Wikipedia’s relationship to academia and academics

I was recently quoted in an article for Science News about the relationship between academia and Wikipedia by Bethany Brookshire. I was asked to comment on a recent paper by MIT Sloan‘s Neil Thompson and Douglas Hanley who investigated the relationship between Wikipedia articles and scientific papers using examples from chemistry and econometrics. There are a bunch of studies on a similar topic (if you’re interested, here is a good place to start) and I’ve been working on this topic – but from a very different angle – for a qualitative study to be published soon. I thought I would share my answers to the interview questions here since many of them are questions that friends and colleagues ask regularly about citing Wikipedia articles and about quality issues on Wikipedia.

Have you ever edited Wikipedia articles?  What do you think of the process?

Some, yes. Being a successful editor on English Wikipedia is a complicated process, particularly if you’re writing about topics that are either controversial or outside the purview of the majority of Western editors. Editing is complicated not only because it is technical (even with the excellent new tools that have been developed to support editing without having to learn wiki markup) – most of the complications come with knowing the norms, the rules and the power dynamics at play.

You’ve worked previously with Wikipedia on things like verification practices. What are the verification practices currently?
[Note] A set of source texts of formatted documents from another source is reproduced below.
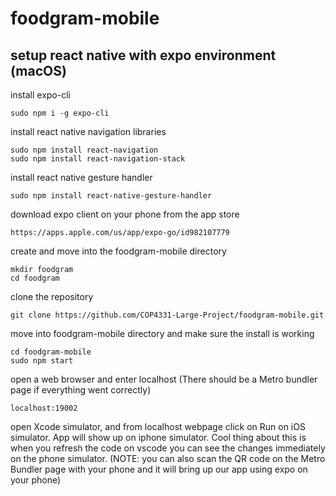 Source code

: # foodgram-mobile

## setup react native with expo environment (macOS)
install expo-cli
```
sudo npm i -g expo-cli
```
install react native navigation libraries
```
sudo npm install react-navigation
sudo npm install react-navigation-stack
```
install react native gesture handler
```
sudo npm install react-native-gesture-handler
```
download expo client on your phone from the app store
```
https://apps.apple.com/us/app/expo-go/id982107779
```
create and move into the foodgram-mobile directory
```
mkdir foodgram
cd foodgram
```
clone the repository
```
git clone https://github.com/COP4331-Large-Project/foodgram-mobile.git
```
move into foodgram-mobile directory and make sure the install is working
```
cd foodgram-mobile
sudo npm start
```
open a web browser and enter localhost (There should be a Metro bundler page if everything went correctly)
```
localhost:19002
```
open Xcode simulator, and from localhost webpage click on Run on iOS simulator. App will show up on iphone simulator. Cool thing about this is when you refresh the code on vscode you can see the changes immediately on the phone simulator. (NOTE: you can also scan the QR code on the Metro Bundler page with your phone and it will bring up our app using expo on your phone)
That’s a big question 🙂 Verification practices involve a complicated set of norms, rules and technologies. Editors may (or may not) verify their statements by checking sources, but the power of Wikipedia’s claim-making practice lies in the norms of questioning  unsourced claims using the “citation needed” tag and by any other editor being able to remove claims that they believe to be incorrect. This, of course, does not guarantee that every claim on Wikipedia is factually correct, but it does enable the dynamic labelling of unverified claims and the ability to set verification tasks in an iterative fashion.

Many people in academia view Wikipedia as an unreliable source and do not encourage students to use it. What do you think of this?

Academic use of sources is a very contextual practice. We refer to sources in our own papers and publications not only when we are supporting the claims they contain, but also when we dispute them. That’s the first point: even if Wikipedia was generally unreliable, that is not a good reason for denying its use. The second point is that Wikipedia can be a very reliable source for particular types of information. Affirming the claims made in a particular article, if that was our goal in using it, would require verifying the information that we are reinforcing through citation and in citing the particular version (the “oldid” in Wikipedia terms) that we are referring to. Wikipedia can be used very soundly by academics and students – we just need to do so carefully and with an understanding of the context of citation – something we should be doing generally, not only on Wikipedia.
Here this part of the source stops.